Florida's longtime pension fund manager to step down

Ash Williams, the longtime head of Florida’s pension fund, is retiring at the end of September, with Gov. Ron DeSantis and Cabinet members expected to name an interim replacement next week.

As executive director of the State Board of Administration and chief investment officer, Williams leads an agency that invests money in the Florida Retirement System, along with 25 other funds, and manages the Florida Hurricane Catastrophe Fund.

The agency oversees $252.8 billion in assets, including $199.6 billion in the Florida Retirement System, which provides pensions to state and many local-government workers. Paid $575,000 a year by the state, Williams is required to step down based on his enrollment in the state’s deferred retirement program.
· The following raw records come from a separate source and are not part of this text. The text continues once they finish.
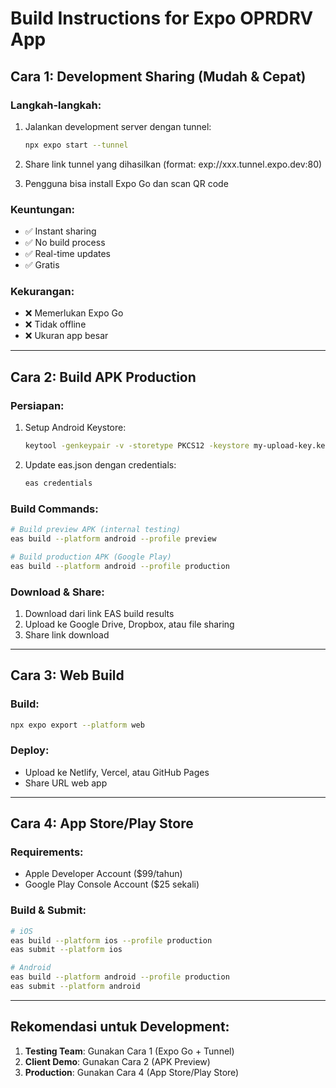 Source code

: # Build Instructions for Expo OPRDRV App

## Cara 1: Development Sharing (Mudah & Cepat)

### Langkah-langkah:
1. Jalankan development server dengan tunnel:
   ```bash
   npx expo start --tunnel
   ```

2. Share link tunnel yang dihasilkan (format: exp://xxx.tunnel.expo.dev:80)

3. Pengguna bisa install Expo Go dan scan QR code

### Keuntungan:
- ✅ Instant sharing
- ✅ No build process
- ✅ Real-time updates
- ✅ Gratis

### Kekurangan:
- ❌ Memerlukan Expo Go
- ❌ Tidak offline
- ❌ Ukuran app besar

---

## Cara 2: Build APK Production

### Persiapan:
1. Setup Android Keystore:
   ```bash
   keytool -genkeypair -v -storetype PKCS12 -keystore my-upload-key.keystore -alias my-key-alias -keyalg RSA -keysize 2048 -validity 10000
   ```

2. Update eas.json dengan credentials:
   ```bash
   eas credentials
   ```

### Build Commands:
```bash
# Build preview APK (internal testing)
eas build --platform android --profile preview

# Build production APK (Google Play)
eas build --platform android --profile production
```

### Download & Share:
1. Download dari link EAS build results
2. Upload ke Google Drive, Dropbox, atau file sharing
3. Share link download

---

## Cara 3: Web Build

### Build:
```bash
npx expo export --platform web
```

### Deploy:
- Upload ke Netlify, Vercel, atau GitHub Pages
- Share URL web app

---

## Cara 4: App Store/Play Store

### Requirements:
- Apple Developer Account ($99/tahun)
- Google Play Console Account ($25 sekali)

### Build & Submit:
```bash
# iOS
eas build --platform ios --profile production
eas submit --platform ios

# Android  
eas build --platform android --profile production
eas submit --platform android
```

---

## Rekomendasi untuk Development:

1. **Testing Team**: Gunakan Cara 1 (Expo Go + Tunnel)
2. **Client Demo**: Gunakan Cara 2 (APK Preview)  
3. **Production**: Gunakan Cara 4 (App Store/Play Store)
His last day is Sept. 30.

The State Board of Administration, made up of DeSantis, Attorney General Ashley Moody and state Chief Financial Officer Jimmy Patronis, is scheduled to appoint an interim executive director during a Sept. 21 meeting.

Representatives of DeSantis and Patronis did not immediately respond to requests for comments Tuesday about the interim replacement. Williams ran the state agency from 1991 to 1996, when he left to become president of New York-based Schroders, a global investment firm.

Williams was brought back to the agency in 2008 after serving nine years as a managing director of the New York-based hedge fund Fir Tree Partners. His return came after the prior executive director left following a controversy about downgraded investments in a local-government investment pool.